Both the ADE and ADZ models are difficult to use in predicting catchment scale transport
of tracers or solutes. This is because of the complexity of the flow pathways and the possibility
that at the soil profile and hillslope scale, mixing is still in its initial stages so that it is difficult
to justify the assumption of the ADE that mixing is beyond the mixing length (or at least to be
able to estimate the dispersion parameters required at a given scale). Despite this it has been
used in some practical applications; quite widely in the prediction of transport and dispersion
(most hydraulic routing packages have a transport and dispersion option that uses the mean
velocities calculated for the flow); and in groundwater transport (again, many groundwater
modelling packages have an option to predict dispersion based on the ADE, such as MT3D for
MODFLOW, see Appendix A).
The ADE model has also been applied at the catchment scale in an interesting way, by
simplifying the subsurface flow pathways into a series of one-dimensional stream tubes (e.g.

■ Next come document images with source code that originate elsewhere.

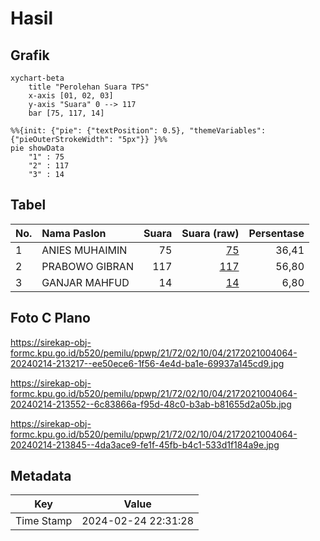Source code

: # Hasil

## Grafik

```mermaid
xychart-beta
    title "Perolehan Suara TPS"
    x-axis [01, 02, 03]
    y-axis "Suara" 0 --> 117
    bar [75, 117, 14]
```

```mermaid
%%{init: {"pie": {"textPosition": 0.5}, "themeVariables": {"pieOuterStrokeWidth": "5px"}} }%%
pie showData
    "1" : 75
    "2" : 117
    "3" : 14
```

## Tabel

| No. | Nama Paslon    | Suara | Suara (raw) | Persentase |
|:--- |:-------------- | -----:| -----------:| ----------:|
| 1   | ANIES MUHAIMIN | 75    | [75][p-1]   | 36,41      |
| 2   | PRABOWO GIBRAN | 117   | [117][p-2]  | 56,80      |
| 3   | GANJAR MAHFUD  | 14    | [14][p-3]   | 6,80       |


[p-1]: https://github.com/gigit-pemilu/pemilu-2024-21-kepulauan-riau/blob/main/pilpres/hitung-suara/sub/21-kepulauan-riau/sub/72-kota-tanjung-pinang/sub/02-tanjung-pinang-timur/sub/1004-batu-ix/sub/064-tps/sub/paslon-1.txt
[p-2]: https://github.com/gigit-pemilu/pemilu-2024-21-kepulauan-riau/blob/main/pilpres/hitung-suara/sub/21-kepulauan-riau/sub/72-kota-tanjung-pinang/sub/02-tanjung-pinang-timur/sub/1004-batu-ix/sub/064-tps/sub/paslon-2.txt
[p-3]: https://github.com/gigit-pemilu/pemilu-2024-21-kepulauan-riau/blob/main/pilpres/hitung-suara/sub/21-kepulauan-riau/sub/72-kota-tanjung-pinang/sub/02-tanjung-pinang-timur/sub/1004-batu-ix/sub/064-tps/sub/paslon-3.txt

## Foto C Plano

https://sirekap-obj-formc.kpu.go.id/b520/pemilu/ppwp/21/72/02/10/04/2172021004064-20240214-213217--ee50ece6-1f56-4e4d-ba1e-69937a145cd9.jpg

https://sirekap-obj-formc.kpu.go.id/b520/pemilu/ppwp/21/72/02/10/04/2172021004064-20240214-213552--6c83866a-f95d-48c0-b3ab-b81655d2a05b.jpg

https://sirekap-obj-formc.kpu.go.id/b520/pemilu/ppwp/21/72/02/10/04/2172021004064-20240214-213845--4da3ace9-fe1f-45fb-b4c1-533d1f184a9e.jpg


## Metadata

| Key        | Value               |
| ---------- | ------------------- |
| Time Stamp | 2024-02-24 22:31:28 |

Simic and Destouni, 1999; Persson and Destouni, 2009). The steady mean velocities are then
calculated in each stream tube, taking account of the changing cross-sectional area of each
stream tube. The ADE is then solved for the one-dimensional transport along each stream tube.
The delivery of all the stream tubes to the channels in the catchment provides a prediction of
the complete transport on the hillslopes, given some specified sources of the solute of interest.
Biogeochemical reactions can be added to these calculations for non-conservative solutes.